Tuesday, September 8, 2015

The Days of Disorientation

Deciding to leave your country, your home and your people is a leap of faith. It is an act, the outcome of which cannot be proved ahead of time. No matter what you tell others or yourself, you do not decide to leave for a more prosperous life, but you choose to depart from the undesired and undesirable circumstances. It is an escape, not a vacation. And in most cases, it is a choice you make.

As with most choices, you may encounter doubts about your decision to migrate. There are stories of people barely surviving, there are anecdotes about families returning after having failed and then there is information about those who have done well and are thriving. The grass does not really seem greener on the other side; it practically looks psychedelic with all the colors, even the ones you deplore.

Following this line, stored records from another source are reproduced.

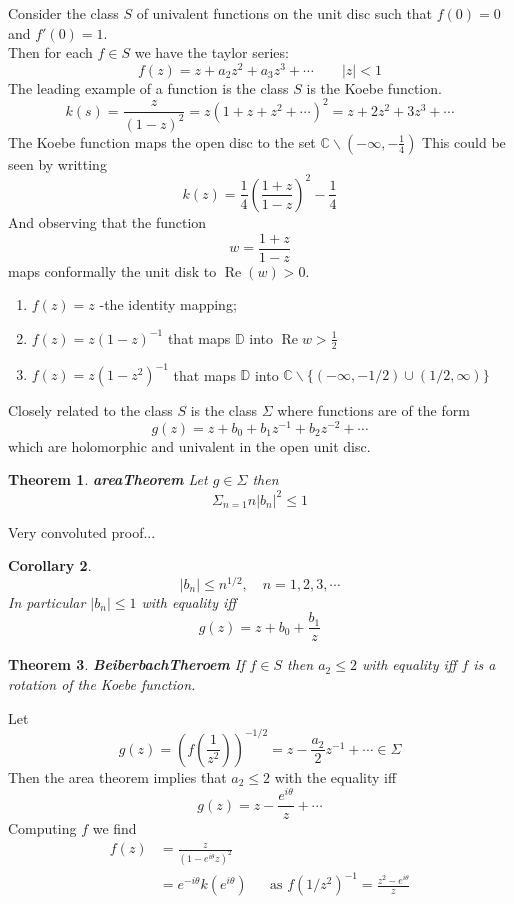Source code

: \documentclass{article}
\newtheorem{theorem}{Theorem}[section]
\newtheorem{corollary}[theorem]{Corollary}
\newenvironment{proof}[1][Proof]{\begin{trivlist}
\item[\hskip \labelsep {\bfseries #1}]}{\end{trivlist}}
\newenvironment{example}[1][Example]{\begin{trivlist}
\item[\hskip \labelsep {\bfseries #1}]}{\end{trivlist}}
\newcommand{\C}{\mathbb{C}}
\newcommand{\Real}{\operatorname{Re}}
\begin{document}
Consider the class $S$ of univalent functions on the unit disc such that $f(0) = 0$ and $f'(0) = 1$.\\
Then for each $f \in S$ we have the taylor series:
\[ f(z) = z + a_2z^2 + a_3z^3 + \cdots \qquad |z| < 1\]
The leading example of a function is the class $S$ is the Koebe function.
\[ k(s) = \frac{z}{(1-z)^2} = z \left( 1 + z + z^2 +\cdots \right)^2 = z + 2z^2 + 3z^3 + \cdots \]
The Koebe function maps the open disc to the set $\C \backslash (-\infty, -\frac{1}{4})$
This could be seen by writting 
\[ k(z) = \frac{1}{4}\left(\frac{1+z}{1-z}\right)^2 - \frac{1}{4}\]
And observing that the function
\[ w = \frac{1+z}{1-z} \]
maps conformally the unit disk to $\Real(w) > 0$.

\begin{example}
    \begin{enumerate}
        \item $f(z) = z$ -the identity mapping;
        \item $f(z) = z(1-z)^{-1}$ that maps $\mathbb{D}$ into $\Real w > \frac{1}{2}$
        \item $f(z) = z(1-z^2)^{-1}$ that maps $\mathbb{D}$ into $\C \backslash \{(-\infty, -1/2) \cup (1/2, \infty)\}$
    \end{enumerate}
\end{example}
Closely related to the class $S$ is the class $\Sigma$ where functions are of the form
\[ g(z) = z + b_0 + b_1z^{-1} + b_2z^{-2} + \cdots\]
which are holomorphic and univalent in the open unit disc.

\begin{theorem} \label{areaTheorem} \textbf{areaTheorem}
    Let $g \in \Sigma$ then
    \[ \Sigma_{n = 1} n|b_n|^2 \leq 1 \]
\end{theorem}
Very convoluted proof...

\begin{corollary}
    \[ |b_n| \leq n^{1/2}, \quad n = 1,2,3,\cdots\]
    In particular $|b_n| \leq 1$ with equality iff
    \[ g(z) = z + b_0 +\frac{b_1}{z} \]
\end{corollary}

\begin{theorem} \label{BeiberbachTheroem} \textbf{BeiberbachTheroem}
    If $f \in S$ then $a_2 \leq 2$ with equality iff $f$ is a rotation of the Koebe function.
\end{theorem}
\begin{proof}
    Let
    \[ g(z) = \left(f\left(\frac{1}{z^2}\right)\right)^{-1/2} = z - \frac{a_2}{2}z^{-1} + \cdots \in \Sigma \]
    Then the area theorem implies that $a_2 \leq 2$ with the equality iff
    \[ g(z) = z - \frac{e^{i\theta}}{z} + \cdots \]
    Computing $f$ we find
    \begin{align*}
        f(z)
            &= \frac{z}{(1-e^{i\theta}z)^2}\\
            &= e^{-i\theta}k(e^{i\theta}) && \text{as } f(1/z^2)^{-1} = \frac{z^2 - e^{i\theta}}{z}
    \end{align*}
\end{proof}
\end{document}
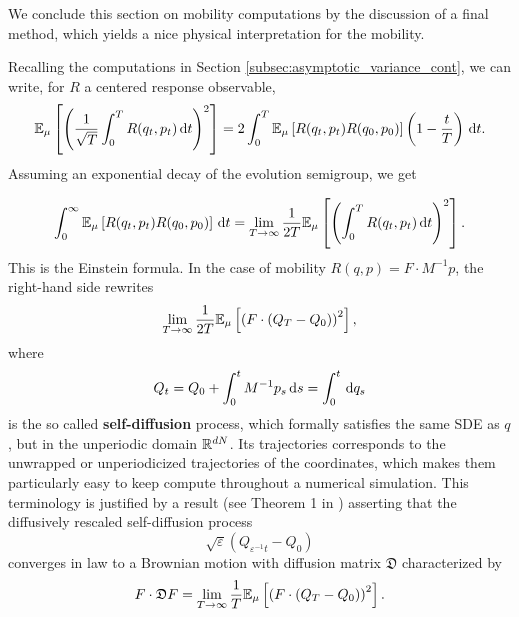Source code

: We conclude this section on mobility computations by the discussion of a final method, which yields a nice physical interpretation for the mobility.
\begin{remark}
    Recalling the computations in Section \ref{subsec:asymptotic_variance_cont}, we can write, for $R$ a centered response observable,
    \begin{equation}
        \mathbb{E}_\mu\left[\left(\frac1{\sqrt{T}}\int_0^T R(q_t,p_t)\,\mathrm{d} t\right)^2\right]=2\int_0^T \mathbb{E}_\mu\left[R(q_t,p_t)R(q_0,p_0)\right]\left(1-\frac{t}T\right)\,\mathrm{d} t.
    \end{equation}
    Assuming an exponential decay of the evolution semigroup, we get 

    \begin{equation}
        \label{eq:einstein_formula}
        \int_0^\infty\mathbb{E}_\mu\left[R(q_t,p_t)R(q_0,p_0)\right]\,\mathrm{d} t=\underset{T\to\infty}{\lim}\,\frac{1}{2T}\mathbb{E}_\mu\left[\left(\int_0^T R(q_t,p_t)\,\mathrm{d} t\right)^2\right].
    \end{equation}
    This is the Einstein formula. In the case of mobility $R(q,p)=F\cdot M^{-1}p$, the right-hand side rewrites 
    \begin{equation}
        \label{eq:einstein_formula_mobility}
        \underset{T\to\infty}{\lim}\,\frac{1}{2T}\mathbb{E}_\mu\left[\left(F\cdot \left(Q_T-Q_0\right)\right)^2\right],
    \end{equation}
    where 
    \begin{equation}
        \label{eq:self_diffusion_process}
        Q_t=Q_0+\int_0^t M^{-1}p_s\,\mathrm{d} s=\int_0^t \,\mathrm{d} q_s
    \end{equation}
    is the so called \textbf{self-diffusion} process, which formally satisfies the same SDE as $q$, but in the unperiodic domain $\mathbb{R}^{dN}$. 
    Its trajectories corresponds to the unwrapped or unperiodicized trajectories of the coordinates, which makes them particularly easy to keep compute throughout a numerical simulation.
    This terminology is justified by a result (see Theorem 1 in \cite{R89}) asserting that the diffusively rescaled self-diffusion process 
    \[\sqrt{\varepsilon}(Q_{\varepsilon^{-1}t}-Q_0)\]
    converges in law to a Brownian motion with diffusion matrix $\mathfrak D$ characterized by
    \begin{equation}
        \label{eq:diffusion_tensor}
        F\cdot \mathfrak D F= \underset{T\to\infty}{\lim}\,\frac{1}{T}\mathbb{E}_\mu\left[\left(F\cdot \left(Q_T-Q_0\right)\right)^2\right].
    \end{equation}

\end{remark}
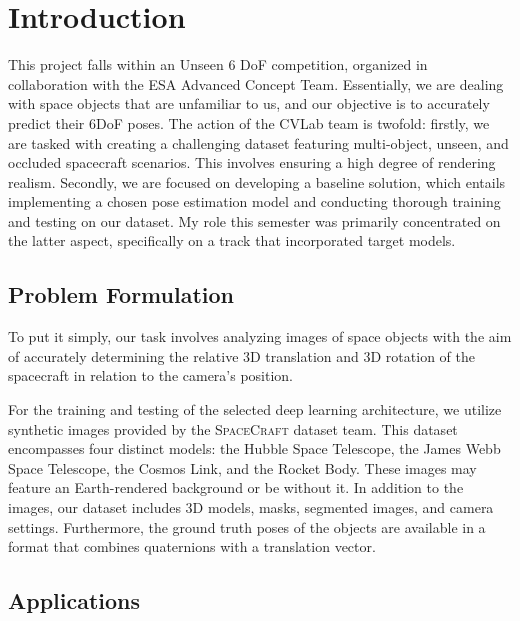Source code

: 
\chapter{Introduction}\label{chapter:introduction}
\renewcommand{\headrulewidth}{0.4pt}

This project falls within an Unseen 6 \ac{DoF} competition, organized in collaboration with the \ac{ESA} Advanced Concept Team. Essentially, we are dealing with space objects that are unfamiliar to us, and our objective is to accurately predict their 6\ac{DoF} poses. The action of the \ac{CVLab} team is twofold: firstly, we are tasked with creating a challenging dataset featuring multi-object, unseen, and occluded spacecraft scenarios. This involves ensuring a high degree of rendering realism. Secondly, we are focused on developing a baseline solution, which entails implementing a chosen pose estimation model and conducting thorough training and testing on our dataset. My role this semester was primarily concentrated on the latter aspect, specifically on a track that incorporated target models.

\section{Problem Formulation}

To put it simply, our task involves analyzing images of space objects with the aim of accurately determining the relative 3D translation and 3D rotation of the spacecraft in relation to the camera's position.

For the training and testing of the selected deep learning architecture, we utilize synthetic images provided by the \textsc{SpaceCraft} dataset team. This dataset encompasses four distinct models: the Hubble Space Telescope, the James Webb Space Telescope, the Cosmos Link, and the Rocket Body. These images may feature an Earth-rendered background or be without it. In addition to the images, our dataset includes 3D models, masks, segmented images, and camera settings. Furthermore, the ground truth poses of the objects are available in a format that combines quaternions with a translation vector.

\section{Applications}

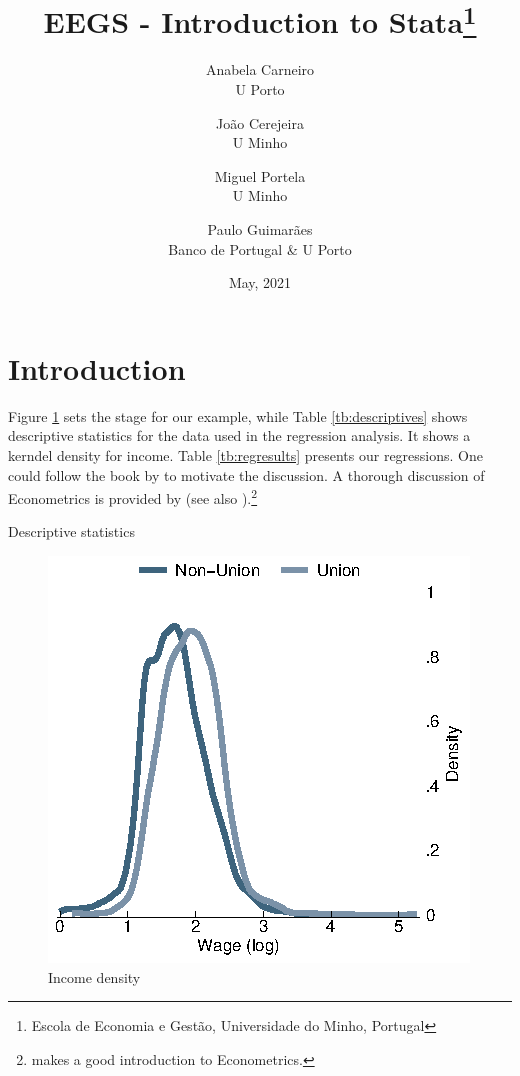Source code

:\documentclass[a4paper,12pt]{article}
\title{EEGS - Introduction to Stata\thanks{Escola de Economia e Gestão, Universidade do Minho, Portugal}}
\date{May, 2021}
\author{Anabela Carneiro\\ U Porto
\and João Cerejeira \\ U Minho
\and Miguel Portela \\ U Minho 
\and Paulo Guimarães \\ Banco de Portugal \& U Porto}
\begin{document}
\maketitle

\section{Introduction}\label{sec:intro}

Figure \ref{fig:incdensity} sets the stage for our example, while Table \ref{tb:descriptives} shows descriptive statistics for the data used in the regression analysis. It shows a kerndel density for income. Table \ref{tb:regresults} presents our regressions. One could follow the book by \cite{acemoglu2016} to motivate the discussion. A thorough discussion of Econometrics is provided by \cite{greene2017} (see also \citep{verbeek2012}).\footnote{\cite{wooldridge2015introductory} makes a good introduction to Econometrics.}

\lipsum

\begin{table}[ht]
\begin{center}
\caption{Descriptive statistics}\label{tb:descriptives}
\resizebox{0.8\textwidth}{!}
	{}
\end{center}
\end{table}

\lipsum

\begin{figure}[ht]
	\begin{center}
		\includegraphics[scale = 1.0,trim = 0.0 0.0 0.0 0.0,clip]{figures/fig_wage_density_union.eps}
		\caption{Income density}\label{fig:incdensity}
	\end{center}
\end{figure}

\lipsum



\lipsum


\end{document}
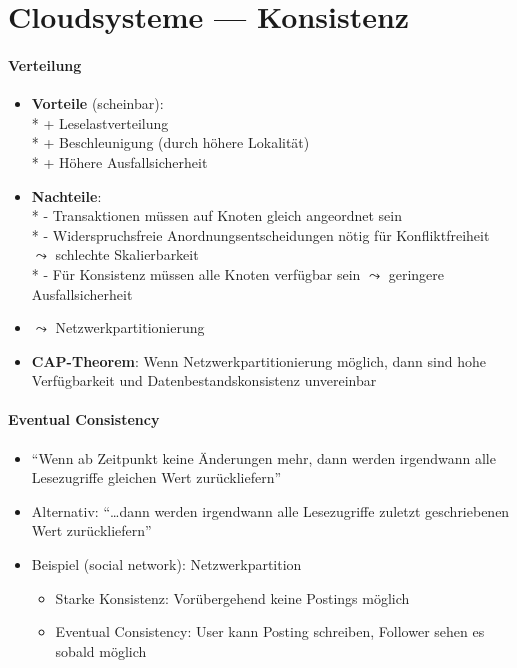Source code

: \section{Cloudsysteme --- Konsistenz}
\label{sec:cloudkonsistenz}

\paragraph{Verteilung}
\begin{itemize}
	\item \textbf{Vorteile} (scheinbar): \\*
		+ Leselastverteilung \\*
		+ Beschleunigung (durch höhere Lokalität) \\*
		+ Höhere Ausfallsicherheit
	\item \textbf{Nachteile}: \\*
		- Transaktionen müssen auf Knoten gleich angeordnet sein \\*
		- Widerspruchsfreie Anordnungsentscheidungen nötig für Konfliktfreiheit \( \leadsto \) schlechte Skalierbarkeit \\*
		- Für Konsistenz müssen alle Knoten verfügbar sein \( \leadsto \) geringere Ausfallsicherheit
	\item \( \leadsto \) Netzwerkpartitionierung
	\item \textbf{CAP-Theorem}: Wenn Netzwerkpartitionierung möglich, dann sind hohe Verfügbarkeit und Datenbestandskonsistenz unvereinbar
\end{itemize}

\paragraph{Eventual Consistency}
\begin{itemize}
	\item ``Wenn ab Zeitpunkt keine Änderungen mehr, dann werden irgendwann alle Lesezugriffe gleichen Wert zurückliefern''
	\item Alternativ: ``\dots dann werden irgendwann alle Lesezugriffe zuletzt geschriebenen Wert zurückliefern''
	\item Beispiel (social network): Netzwerkpartition
	\begin{itemize}
		\item Starke Konsistenz: Vorübergehend keine Postings möglich
		\item Eventual Consistency: User kann Posting schreiben, Follower sehen es sobald möglich
	\end{itemize}
\end{itemize}

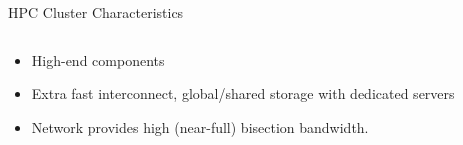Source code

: \documentclass[compress,11pt,xcolor=svgnames,aspectratio=169]{beamer}
\begin{document}
\begin{frame}[fragile]{HPC Cluster Characteristics}

\begin{columns}

\begin{column}{0.32\textwidth}

\begin{itemize}
\setlength\itemsep{0.6cm}
  \item High-end components
  \item Extra fast interconnect, global/shared storage with dedicated servers
  \item Network provides high (near-full) bisection bandwidth.
\end{itemize}

\end{column}

\begin{column}{0.6\textwidth}
\begin{center}
\end{center}
\end{column}

\end{columns}

\end{frame}
\end{document}
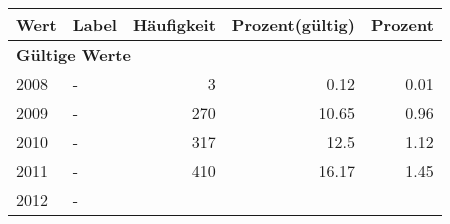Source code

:      \begin{longtable}{lXrrr}
     \toprule
     \textbf{Wert} & \textbf{Label} & \textbf{Häufigkeit} & \textbf{Prozent(gültig)} & \textbf{Prozent} \\
     \endhead
     \midrule
     \multicolumn{5}{l}{\textbf{Gültige Werte}}\\

     2008 &
     \multicolumn{1}{X}{ -  } &


       \num{3} &
       \num[round-mode=places,round-precision=2]{0.12} &
         \num[round-mode=places,round-precision=2]{0.01} \\

     2009 &
     \multicolumn{1}{X}{ -  } &


       \num{270} &
       \num[round-mode=places,round-precision=2]{10.65} &
         \num[round-mode=places,round-precision=2]{0.96} \\

     2010 &
     \multicolumn{1}{X}{ -  } &


       \num{317} &
       \num[round-mode=places,round-precision=2]{12.5} &
         \num[round-mode=places,round-precision=2]{1.12} \\

     2011 &
     \multicolumn{1}{X}{ -  } &


       \num{410} &
       \num[round-mode=places,round-precision=2]{16.17} &
         \num[round-mode=places,round-precision=2]{1.45} \\

     2012 &
     \multicolumn{1}{X}{ -  } &



\end{longtable}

Remember when you had read and re-read 'What to Expect when you are Expecting' and had listened to all the free advice from mothers and others? Remember how all that did nothing to prepare you for the baby that you brought home for the first time? Pregnancy, labour and giving birth is the perfect allegory for immigration to another country. In such confusing times, the only favour you can do to yourself is trust your instincts, have faith and relinquish the contagious paranoia.

The free advice and ample fears being excreted by people in your immediate surroundings should be be ignored in entirety. Those people have never migrated, so they cannot know, says simple logic. The others who are happy for you and keep promising you that it's going to be ok also don't really know, but they love you and wish well for you. It is good to believe in them but with the prologue that you will have to work very hard for it to be all right. Those who returned to their nests, abandoning the change, are the ones who were not armoured for rough times that always precede smooth sailing. As for those who have done too well too quickly, facebook can be deceiving and may offer a myopic view of the coveted prosperity.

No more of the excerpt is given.